Take it to Wheels In Motion and get a report from them and present that to the insurer? (I'm convinced it's all to ****).
If the repairing garage had taken the car for the briefest of spins above about 20mph, they would have Immediatly noticed the droning noise.
Mrs Greedy's Golf was parked outside Greedy Towers, whereby someone was driving past and crashed heavily into the rear quarter with a strong glancing blow. The rear driver's side wheel was obviously out of alignment and took the brunt of the whack, along with that rear quarter.
I was stood on the kerb near the car at the time. The crasher couldn't drive their car initially due to shock (of their utter incompetence and stupidity I assume). I calmly encouraged them to pull in and we could swap details, which was all fine.

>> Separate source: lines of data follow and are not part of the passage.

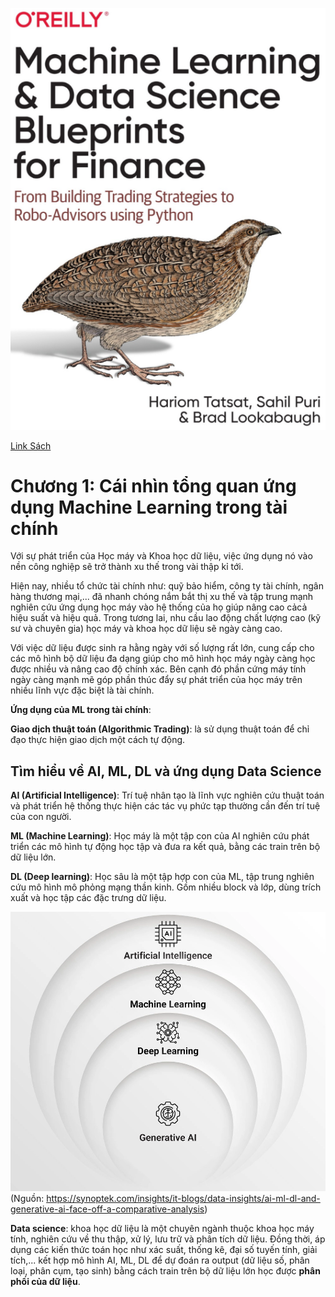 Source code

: ![Machine Learning & Data Science Blueprints for Finance](assets/images/ml-ds-for-finance/1-bia.png)

[Link Sách](https://www.oreilly.com/library/view/machine-learning-and/9781492073048/)
# Chương 1: Cái nhìn tổng quan ứng dụng Machine Learning trong tài chính

Với sự phát triển của Học máy và Khoa học dữ liệu, việc ứng dụng nó vào nền công nghiệp sẽ trở thành xu thế trong vài thập kỉ tới.

Hiện nay, nhiều tổ chức tài chính như: quỹ bảo hiểm, công ty tài chính, ngân hàng thương mại,... đã nhanh chóng nắm bắt thị xu thế và tập trung mạnh nghiên cứu ứng dụng học máy vào hệ thống của họ giúp nâng cao cảcả hiệu suất và hiệu quả. Trong tương lai, nhu cầu lao động chất lượng cao (kỹ sư và chuyên gia) học máy và khoa học dữ liệu sẽ ngày càng cao.

Với việc dữ liệu được sinh ra hằng ngày với số lượng rất lớn, cung cấp cho các mô hình bộ dữ liệu đa dạng giúp cho mô hình học máy ngày càng học được nhiều và nâng cao độ chính xác. Bên cạnh đó phần cứng máy tính ngày càng mạnh mẽ góp phần thúc đẩy sự phát triển của học máy trên nhiều lĩnh vực đặc biệt là tài chính.

**Ứng dụng của ML trong tài chính**:

**Giao dịch thuật toán (Algorithmic Trading)**: là sử dụng thuật toán để chỉ đạo thực hiện giao dịch một cách tự động. 
## Tìm hiểu về AI, ML, DL và ứng dụng Data Science

**AI (Artificial Intelligence)**: Trí tuệ nhân tạo là lĩnh vực nghiên cứu thuật toán và phát triển hệ thống thực hiện các tác vụ phức tạp thường cần đến trí tuệ của con người.

**ML (Machine Learning)**: Học máy là một tập con của AI nghiên cứu phát triển các mô hình tự động học tập và đưa ra kết quả, bằng các train trên bộ dữ liệu lớn.

**DL (Deep learning)**: Học sâu là một tập hợp con của ML, tập trung nghiên cứu mô hình mô phỏng mạng thần kinh. Gồm nhiều block và lớp, dùng trích xuất và học tập các đặc trưng dữ liệu.

![Tổng quan về Data Science](assets/images/ml-ds-for-finance/1-tong-quan.png)
(Nguồn:  https://synoptek.com/insights/it-blogs/data-insights/ai-ml-dl-and-generative-ai-face-off-a-comparative-analysis)

**Data science**: khoa học dữ liệu là một chuyên ngành thuộc khoa học máy tính, nghiên cứu về thu thập, xử lý, lưu trữ và phân tích dữ liệu. Đồng thời, áp dụng các kiến thức toán học như xác suất, thống kê, đại số tuyến tính, giải tích,... kết hợp mô hình AI, ML, DL để dự đoán ra output (dữ liệu số, phân loại, phân cụm, tạo sinh) bằng cách train trên bộ dữ liệu lớn học được **phân phối của dữ liệu**.



‌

Crasher's insurance was Aviva, who got in touch with Mrs Greedy quickly and advised her to deal direct with Aviva, as otherwise e.g. hire car costs through our insurance (Direct Line) would be too expensive, Aviva would refuse to pay, and Mrs Greedy would end up forking out for the excess. We ignored that and just let Direct Line deal with it.
Prior to the car being collected, I took it for a drive to see what might be wrong. Very loud droning from rear passenger wheel (I assumed scrubbing due to tracking), start stop not working, hill brake hold not working, rear parking sensors not working, occasional error whilst driving "depress foot brake" when the brake wasn't being pressed, severe angle on steering wheel to wrestle the car to drive straight, and the aircon I suspect has lost some gas due to the system being shocked.
We got the car back yesterday and drove it today for first time. Some sticky blobs we can't remove from the bonnet, but otherwise body work is good. Steering is straight and no brake or parking sensor errors. But the droning is still their.
I suspect they might have done a tracking check at best. I suspect it needs a full on alignment check. The car has felt a bit twitchy on slightly uneven road e.g. crossing cateyes on duel carriageway and it didn't behave like this before.
What do people recommend to resolve this? Raise a complaint with the insurer? Direct Line?
Insist on a pro alignment check? Where from?
Take it to Wheels In Motion and get a report from them and present that to the insurer? (I'm convinced it's all to ****).
If the repairing garage had taken the car for the briefest of spins above about 20mph, they would have Immediatly noticed the droning noise.